=== Begin Enclosure ===
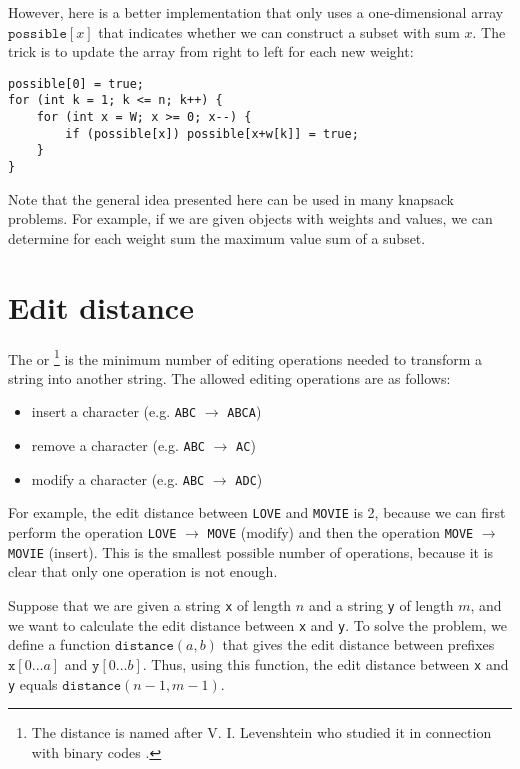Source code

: However, here is a better implementation that only uses
a one-dimensional array $\texttt{possible}[x]$
that indicates whether we can construct a subset with sum $x$.
The trick is to update the array from right to left for
each new weight:
\begin{lstlisting}
possible[0] = true;
for (int k = 1; k <= n; k++) {
    for (int x = W; x >= 0; x--) {
        if (possible[x]) possible[x+w[k]] = true;
    }
}
\end{lstlisting}

Note that the general idea presented here can be used
in many knapsack problems.
For example, if we are given objects with weights and values,
we can determine for each weight sum the maximum value
sum of a subset.

\section{Edit distance}


The  or \footnote{The distance
is named after V. I. Levenshtein who studied it in connection with binary codes \cite{lev66}.}
is the minimum number of editing operations
needed to transform a string
into another string.
The allowed editing operations are as follows:
\begin{itemize}
\item insert a character (e.g. \texttt{ABC} $\rightarrow$ \texttt{ABCA})
\item remove a character (e.g. \texttt{ABC} $\rightarrow$ \texttt{AC})
\item modify a character (e.g. \texttt{ABC} $\rightarrow$ \texttt{ADC})
\end{itemize}

For example, the edit distance between
\texttt{LOVE} and \texttt{MOVIE} is 2,
because we can first perform the operation
 \texttt{LOVE} $\rightarrow$ \texttt{MOVE}
(modify) and then the operation
\texttt{MOVE} $\rightarrow$ \texttt{MOVIE}
(insert).
This is the smallest possible number of operations,
because it is clear that only one operation is not enough.

Suppose that we are given a string \texttt{x}
of length $n$ and a string \texttt{y} of length $m$,
and we want to calculate the edit distance between
\texttt{x} and \texttt{y}.
To solve the problem, we define a function
$\texttt{distance}(a,b)$ that gives the
edit distance between prefixes
$\texttt{x}[0 \ldots a]$ and $\texttt{y}[0 \ldots b]$.
Thus, using this function, the edit distance
between \texttt{x} and \texttt{y} equals $\texttt{distance}(n-1,m-1)$.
=== End Enclosure ===
◆ WHAT IS REQUIRED
Give again exactly the lines running from the beginning of the material above through the line that contains "is named after", and leave out every picture.

◆ WRITTEN SOLUTION
Source code

: However, here is a better implementation that only uses
a one-dimensional array $\texttt{possible}[x]$
that indicates whether we can construct a subset with sum $x$.
The trick is to update the array from right to left for
each new weight:
\begin{lstlisting}
possible[0] = true;
for (int k = 1; k <= n; k++) {
    for (int x = W; x >= 0; x--) {
        if (possible[x]) possible[x+w[k]] = true;
    }
}
\end{lstlisting}

Note that the general idea presented here can be used
in many knapsack problems.
For example, if we are given objects with weights and values,
we can determine for each weight sum the maximum value
sum of a subset.

\section{Edit distance}


The  or \footnote{The distance
is named after V. I. Levenshtein who studied it in connection with binary codes \cite{lev66}.}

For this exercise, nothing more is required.